Les bénéfices cognitifs du contact avec la nature ne se constatent pas que sur les enfants atteints de TDAH, en effet, plusieurs chercheurs dont, Aric Sigman (2007), ont démontré que les enfants exposés à la nature de manière régulière obtenaient des « scores » plus élevés en termes de concentration et d’autodiscipline, ont davantage conscience d’eux-mêmes, développent plus de raisonnement et de capacités d’observations, ont de meilleurs résultats en lecture, écriture, mathématiques, sciences et études sociales et sont meilleurs pour travailler en équipe.

De plus, exposer les jeunes enfants à la nature permet de développer une conscience de l’environnement et un respect du monde naturel (Wilson, 1993). La curiosité des enfants sur la nature amène de l’émerveillement, de l’exploration, de l’action et aussi des questionnements. La motivation intrinsèque des enfants à observer ce qui l’entoure, examiner les plantes, les pommes de pins, les petits insectes, écouter les sons des oiseaux, toucher le sol humide… amène une grande variété d’informations cognitives et sensorielles qui ne sont pas disponibles à l’intérieur. Ils utilisent tous leurs sens lorsqu’ils explorent. Leur créativité est également stimulée car la nature inspire de nombreux jeux.

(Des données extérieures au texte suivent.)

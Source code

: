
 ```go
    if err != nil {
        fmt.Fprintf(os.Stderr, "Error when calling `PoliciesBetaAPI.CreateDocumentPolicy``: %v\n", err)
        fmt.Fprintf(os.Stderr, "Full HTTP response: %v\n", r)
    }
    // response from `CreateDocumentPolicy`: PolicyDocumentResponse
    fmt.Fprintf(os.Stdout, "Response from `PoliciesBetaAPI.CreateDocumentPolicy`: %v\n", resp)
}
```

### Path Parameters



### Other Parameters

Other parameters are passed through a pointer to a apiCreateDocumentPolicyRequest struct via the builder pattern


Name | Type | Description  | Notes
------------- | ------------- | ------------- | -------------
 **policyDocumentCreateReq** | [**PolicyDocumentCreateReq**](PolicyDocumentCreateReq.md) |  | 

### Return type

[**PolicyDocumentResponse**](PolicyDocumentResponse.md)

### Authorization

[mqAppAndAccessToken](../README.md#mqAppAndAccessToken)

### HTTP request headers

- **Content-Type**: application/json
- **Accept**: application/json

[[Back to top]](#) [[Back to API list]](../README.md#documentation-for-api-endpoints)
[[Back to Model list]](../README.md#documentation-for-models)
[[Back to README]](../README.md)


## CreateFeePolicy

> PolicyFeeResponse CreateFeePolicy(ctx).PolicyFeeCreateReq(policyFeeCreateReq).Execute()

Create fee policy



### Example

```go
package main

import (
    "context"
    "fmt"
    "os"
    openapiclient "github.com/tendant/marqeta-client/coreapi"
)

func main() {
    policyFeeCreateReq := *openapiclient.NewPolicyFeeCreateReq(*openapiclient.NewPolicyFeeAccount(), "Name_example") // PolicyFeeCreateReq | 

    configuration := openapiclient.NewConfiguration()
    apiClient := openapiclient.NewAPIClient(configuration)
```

Le jeu dans la nature amène également des bénéfices sociaux et émotionnels. Une plus grande activité physique, favorisée par le jeu en extérieur, favorise une meilleure santé mentale et une enfance sédentaire entraîne davantage de problèmes de santé mentale (Sallis & James). Jouer dehors apaise les enfants (comme les adultes d’ailleurs) ; une méta-analyse de plus de 100 études (Kahn, 1999) conclut qu’un des facteurs les plus importants pour la réduction du stress est la fréquentation de la nature. L’exposition à l’environnement naturel peut réduire le stress mais aussi les comportements agressifs chez tous les enfants, et leur donner une plus grande estime d’eux-mêmes.

Être en contact avec l’extérieur est riche pour leur imagination car cela amène des scénarios de jeux différents de l’intérieur. Des dynamiques de groupe et de relations se mettent en place. Ce sont souvent les enfants qui dirigent les jeux à l’extérieur (alors que les adultes proposent souvent des activités à l’intérieur), ce qui permet de développer un sentiment de compétence et de confiance en soi. Les jeux avec la nature offrent également des possibilités pratiques pour apprendre aux enfants à se soucier des autres et à se développer une attitude attentionnée et respectueuse pour tous les êtres vivants (Basile & White, 2000). 

Les différentes recherches prouvent qu’il est vraiment bénéfique de sortir avec les enfants. En milieu d’accueil, ouvrir la porte au jeu de la nature n’est pas aussi difficile qu’il n’y paraît. Faisons un pas à la fois, en commençant par débloquer du temps pour aller dehors. Beaucoup d’activités, qui se font à l’origine à l’intérieur, peuvent prendre place en plein air. Même les repas et les siestes peuvent être réalisables à l’extérieur (Torquati, Gabriel, Jones-Branch, & Miller, 2011).

Si le milieu d’accueil a la chance d’avoir un extérieur, il est possible de l’aménager ; planter des arbustes pour créer des espaces « cachés », installer des bacs à potager, créer une bute, des petites descentes, y mettre une cuisine à popote, réaliser un parcours sensoriel… Si le milieu d’accueil n’a pas d’extérieur, il est peut-être possible de faire une ballade ou d’amener l’extérieur à l’intérieur !

Jouer et grandir dehors amène un développement intégré de l’enfant « en lui proposant de riches stimulations sensorielles où il pourra jouer de manière libre et autonome, découvrir et prendre du plaisir dans la nature avec les autres enfants. Ce plaisir s’inscrit dans un lien indispensable avec l’adulte qui, par sa confiance et son accompagnement, invite l’enfant à bouger, manipuler, s’émerveiller et respecter son environnement. » (ONE).